* [Data to use]
▬▬▬▬▬▬

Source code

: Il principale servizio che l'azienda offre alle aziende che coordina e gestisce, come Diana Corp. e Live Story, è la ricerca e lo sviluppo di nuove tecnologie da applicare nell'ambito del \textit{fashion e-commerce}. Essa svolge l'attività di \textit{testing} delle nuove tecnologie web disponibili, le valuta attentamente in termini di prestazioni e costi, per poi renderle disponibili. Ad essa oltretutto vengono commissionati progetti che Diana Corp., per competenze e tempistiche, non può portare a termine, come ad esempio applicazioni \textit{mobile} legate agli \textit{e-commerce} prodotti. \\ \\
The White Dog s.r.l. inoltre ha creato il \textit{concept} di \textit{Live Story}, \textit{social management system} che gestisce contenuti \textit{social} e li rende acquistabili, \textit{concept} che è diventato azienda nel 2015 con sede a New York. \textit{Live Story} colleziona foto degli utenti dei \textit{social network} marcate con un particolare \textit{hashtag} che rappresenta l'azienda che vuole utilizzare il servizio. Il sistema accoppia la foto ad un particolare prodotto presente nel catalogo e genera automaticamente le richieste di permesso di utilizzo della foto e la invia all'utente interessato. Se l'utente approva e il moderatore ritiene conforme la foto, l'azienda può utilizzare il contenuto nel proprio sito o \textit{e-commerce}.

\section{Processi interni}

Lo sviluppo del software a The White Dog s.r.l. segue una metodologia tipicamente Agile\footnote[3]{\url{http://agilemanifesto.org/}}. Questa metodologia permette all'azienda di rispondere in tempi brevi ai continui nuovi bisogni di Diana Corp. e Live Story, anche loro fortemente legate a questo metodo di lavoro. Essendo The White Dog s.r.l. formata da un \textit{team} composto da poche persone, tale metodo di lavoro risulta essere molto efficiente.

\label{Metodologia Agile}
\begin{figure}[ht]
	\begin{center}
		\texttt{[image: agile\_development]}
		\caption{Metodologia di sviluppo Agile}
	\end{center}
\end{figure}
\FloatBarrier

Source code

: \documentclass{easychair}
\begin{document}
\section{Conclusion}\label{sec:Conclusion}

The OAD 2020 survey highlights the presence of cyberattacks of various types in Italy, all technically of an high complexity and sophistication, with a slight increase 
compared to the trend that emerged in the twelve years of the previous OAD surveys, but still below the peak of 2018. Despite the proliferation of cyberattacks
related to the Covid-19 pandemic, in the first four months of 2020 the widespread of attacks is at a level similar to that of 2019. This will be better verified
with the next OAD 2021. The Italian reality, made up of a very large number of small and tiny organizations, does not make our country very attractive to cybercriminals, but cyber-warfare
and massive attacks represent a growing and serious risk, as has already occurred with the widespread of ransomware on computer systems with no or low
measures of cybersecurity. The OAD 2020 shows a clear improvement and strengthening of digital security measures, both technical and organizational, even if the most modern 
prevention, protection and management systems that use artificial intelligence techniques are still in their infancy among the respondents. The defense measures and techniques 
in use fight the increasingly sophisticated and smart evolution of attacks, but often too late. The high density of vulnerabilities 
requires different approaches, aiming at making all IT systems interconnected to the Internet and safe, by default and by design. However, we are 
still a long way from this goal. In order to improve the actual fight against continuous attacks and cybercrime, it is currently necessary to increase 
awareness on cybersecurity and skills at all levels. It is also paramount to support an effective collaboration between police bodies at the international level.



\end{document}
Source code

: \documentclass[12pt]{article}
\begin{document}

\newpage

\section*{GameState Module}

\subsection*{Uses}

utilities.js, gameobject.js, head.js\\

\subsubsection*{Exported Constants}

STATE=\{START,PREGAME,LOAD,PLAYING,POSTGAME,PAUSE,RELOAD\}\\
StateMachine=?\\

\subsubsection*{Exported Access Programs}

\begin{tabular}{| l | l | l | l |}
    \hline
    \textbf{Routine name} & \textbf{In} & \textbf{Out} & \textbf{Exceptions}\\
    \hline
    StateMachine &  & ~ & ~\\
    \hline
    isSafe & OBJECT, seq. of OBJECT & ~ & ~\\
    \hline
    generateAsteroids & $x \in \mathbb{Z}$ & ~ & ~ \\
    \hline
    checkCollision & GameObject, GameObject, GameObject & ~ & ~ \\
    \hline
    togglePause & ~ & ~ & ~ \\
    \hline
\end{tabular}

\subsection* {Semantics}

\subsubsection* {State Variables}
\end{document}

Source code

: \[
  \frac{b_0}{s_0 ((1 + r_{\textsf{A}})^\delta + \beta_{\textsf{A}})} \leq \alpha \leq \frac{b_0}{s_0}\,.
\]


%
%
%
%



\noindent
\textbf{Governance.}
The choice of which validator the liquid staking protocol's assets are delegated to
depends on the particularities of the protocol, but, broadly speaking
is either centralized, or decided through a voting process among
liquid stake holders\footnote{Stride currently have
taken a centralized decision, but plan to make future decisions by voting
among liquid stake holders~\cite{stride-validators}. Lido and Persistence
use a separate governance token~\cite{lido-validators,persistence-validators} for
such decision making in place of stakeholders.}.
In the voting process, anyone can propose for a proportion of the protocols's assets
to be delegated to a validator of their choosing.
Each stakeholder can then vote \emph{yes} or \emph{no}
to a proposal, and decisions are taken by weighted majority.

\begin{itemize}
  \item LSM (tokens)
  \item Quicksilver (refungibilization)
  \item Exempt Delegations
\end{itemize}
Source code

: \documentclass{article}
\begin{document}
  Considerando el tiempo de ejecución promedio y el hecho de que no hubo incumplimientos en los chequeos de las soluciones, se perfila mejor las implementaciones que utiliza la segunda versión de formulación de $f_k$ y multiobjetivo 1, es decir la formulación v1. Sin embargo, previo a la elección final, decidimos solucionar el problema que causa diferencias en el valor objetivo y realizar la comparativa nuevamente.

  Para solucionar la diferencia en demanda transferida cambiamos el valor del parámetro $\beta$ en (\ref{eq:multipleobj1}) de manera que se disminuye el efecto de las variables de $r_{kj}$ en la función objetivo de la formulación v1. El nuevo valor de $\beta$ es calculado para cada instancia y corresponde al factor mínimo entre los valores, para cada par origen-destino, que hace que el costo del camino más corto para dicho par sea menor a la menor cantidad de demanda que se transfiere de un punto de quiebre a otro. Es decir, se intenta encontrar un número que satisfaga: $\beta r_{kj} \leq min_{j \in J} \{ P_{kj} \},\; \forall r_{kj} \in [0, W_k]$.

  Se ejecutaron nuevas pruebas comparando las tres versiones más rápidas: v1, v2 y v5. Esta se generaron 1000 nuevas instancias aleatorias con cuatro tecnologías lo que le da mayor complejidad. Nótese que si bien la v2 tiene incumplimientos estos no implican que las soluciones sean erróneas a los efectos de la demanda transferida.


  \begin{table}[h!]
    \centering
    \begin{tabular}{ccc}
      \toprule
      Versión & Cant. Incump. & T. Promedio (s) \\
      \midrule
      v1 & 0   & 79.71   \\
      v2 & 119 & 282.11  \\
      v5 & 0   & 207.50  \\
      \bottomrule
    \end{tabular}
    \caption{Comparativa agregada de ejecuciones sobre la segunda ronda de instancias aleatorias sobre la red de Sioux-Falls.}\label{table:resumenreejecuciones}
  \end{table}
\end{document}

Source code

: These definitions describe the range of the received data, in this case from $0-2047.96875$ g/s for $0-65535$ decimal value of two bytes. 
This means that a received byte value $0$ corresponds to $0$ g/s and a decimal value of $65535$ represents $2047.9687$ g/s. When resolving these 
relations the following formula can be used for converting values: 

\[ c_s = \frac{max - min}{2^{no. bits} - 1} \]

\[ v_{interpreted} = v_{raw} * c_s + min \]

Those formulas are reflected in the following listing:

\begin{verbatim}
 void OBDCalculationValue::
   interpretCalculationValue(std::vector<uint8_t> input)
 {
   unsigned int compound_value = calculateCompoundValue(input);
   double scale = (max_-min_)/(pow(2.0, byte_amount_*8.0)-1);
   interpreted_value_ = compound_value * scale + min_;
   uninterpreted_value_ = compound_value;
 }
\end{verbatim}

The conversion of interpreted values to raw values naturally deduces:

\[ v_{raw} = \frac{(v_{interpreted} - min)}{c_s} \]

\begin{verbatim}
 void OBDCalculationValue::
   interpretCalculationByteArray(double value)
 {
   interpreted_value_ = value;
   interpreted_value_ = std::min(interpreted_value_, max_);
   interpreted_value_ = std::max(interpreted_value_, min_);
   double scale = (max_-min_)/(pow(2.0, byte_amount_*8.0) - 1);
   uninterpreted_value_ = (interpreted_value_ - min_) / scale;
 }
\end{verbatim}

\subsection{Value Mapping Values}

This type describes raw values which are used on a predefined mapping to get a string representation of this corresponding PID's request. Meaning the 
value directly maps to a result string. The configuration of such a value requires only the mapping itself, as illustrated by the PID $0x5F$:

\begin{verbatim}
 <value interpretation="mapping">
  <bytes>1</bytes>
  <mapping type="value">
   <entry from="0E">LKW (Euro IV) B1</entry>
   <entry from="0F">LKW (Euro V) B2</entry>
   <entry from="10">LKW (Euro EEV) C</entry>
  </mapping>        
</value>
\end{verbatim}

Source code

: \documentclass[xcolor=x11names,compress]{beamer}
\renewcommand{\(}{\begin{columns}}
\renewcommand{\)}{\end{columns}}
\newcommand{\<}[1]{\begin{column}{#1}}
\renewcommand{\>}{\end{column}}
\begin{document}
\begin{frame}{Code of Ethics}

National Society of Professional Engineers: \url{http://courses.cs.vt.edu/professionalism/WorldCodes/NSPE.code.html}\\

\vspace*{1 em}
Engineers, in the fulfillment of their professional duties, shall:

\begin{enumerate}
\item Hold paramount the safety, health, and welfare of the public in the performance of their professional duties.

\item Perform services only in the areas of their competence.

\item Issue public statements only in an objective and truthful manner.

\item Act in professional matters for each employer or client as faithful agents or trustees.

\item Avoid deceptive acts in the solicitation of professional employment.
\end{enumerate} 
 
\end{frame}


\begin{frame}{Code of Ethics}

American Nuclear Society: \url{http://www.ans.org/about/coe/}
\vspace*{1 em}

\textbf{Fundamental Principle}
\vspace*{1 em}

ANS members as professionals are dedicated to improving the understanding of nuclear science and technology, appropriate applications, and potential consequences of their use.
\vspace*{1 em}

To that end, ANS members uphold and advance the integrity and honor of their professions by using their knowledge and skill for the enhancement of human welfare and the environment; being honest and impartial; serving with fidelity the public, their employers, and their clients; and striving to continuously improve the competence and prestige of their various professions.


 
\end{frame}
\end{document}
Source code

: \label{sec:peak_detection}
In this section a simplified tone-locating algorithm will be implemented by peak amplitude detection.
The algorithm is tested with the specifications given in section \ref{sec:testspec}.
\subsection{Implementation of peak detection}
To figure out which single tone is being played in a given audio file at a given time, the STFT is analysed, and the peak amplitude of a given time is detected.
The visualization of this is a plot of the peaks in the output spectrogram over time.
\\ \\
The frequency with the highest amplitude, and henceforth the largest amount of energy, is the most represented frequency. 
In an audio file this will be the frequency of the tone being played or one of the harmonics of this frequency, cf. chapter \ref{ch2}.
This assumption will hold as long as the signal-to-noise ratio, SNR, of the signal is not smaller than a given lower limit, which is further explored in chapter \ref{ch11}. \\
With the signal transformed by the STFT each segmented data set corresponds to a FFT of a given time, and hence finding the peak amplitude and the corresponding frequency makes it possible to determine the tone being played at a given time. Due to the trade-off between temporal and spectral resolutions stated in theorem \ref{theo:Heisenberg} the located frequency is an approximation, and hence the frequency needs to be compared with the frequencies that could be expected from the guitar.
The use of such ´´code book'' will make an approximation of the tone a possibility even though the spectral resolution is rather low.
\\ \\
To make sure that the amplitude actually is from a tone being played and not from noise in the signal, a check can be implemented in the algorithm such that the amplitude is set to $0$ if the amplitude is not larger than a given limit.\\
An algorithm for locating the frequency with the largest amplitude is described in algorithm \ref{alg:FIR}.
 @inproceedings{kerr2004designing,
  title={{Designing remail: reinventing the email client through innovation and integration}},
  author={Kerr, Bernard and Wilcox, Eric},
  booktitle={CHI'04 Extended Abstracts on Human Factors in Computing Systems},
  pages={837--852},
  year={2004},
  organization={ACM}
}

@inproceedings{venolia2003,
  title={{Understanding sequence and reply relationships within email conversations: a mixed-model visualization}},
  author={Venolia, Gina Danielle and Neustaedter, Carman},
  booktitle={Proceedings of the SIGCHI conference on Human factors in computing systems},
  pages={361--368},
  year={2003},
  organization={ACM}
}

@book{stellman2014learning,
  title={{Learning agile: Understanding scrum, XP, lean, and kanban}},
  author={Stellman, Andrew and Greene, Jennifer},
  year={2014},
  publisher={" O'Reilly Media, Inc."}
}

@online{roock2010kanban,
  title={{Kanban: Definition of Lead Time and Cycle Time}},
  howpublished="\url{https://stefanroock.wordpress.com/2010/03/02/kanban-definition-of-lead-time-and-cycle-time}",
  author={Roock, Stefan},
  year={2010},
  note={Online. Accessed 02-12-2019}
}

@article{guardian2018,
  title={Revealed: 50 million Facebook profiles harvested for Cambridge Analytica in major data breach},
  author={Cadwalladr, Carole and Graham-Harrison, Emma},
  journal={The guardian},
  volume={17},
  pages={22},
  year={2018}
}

▬▬▬▬▬▬

* [What is needed]
Would you quote everything above from the line containing "To figure out" down to the line containing "The frequency with the highest"? Include both of those lines and nothing else.

* [Task response]
To figure out which single tone is being played in a given audio file at a given time, the STFT is analysed, and the peak amplitude of a given time is detected.
The visualization of this is a plot of the peaks in the output spectrogram over time.
\\ \\
The frequency with the highest amplitude, and henceforth the largest amount of energy, is the most represented frequency. 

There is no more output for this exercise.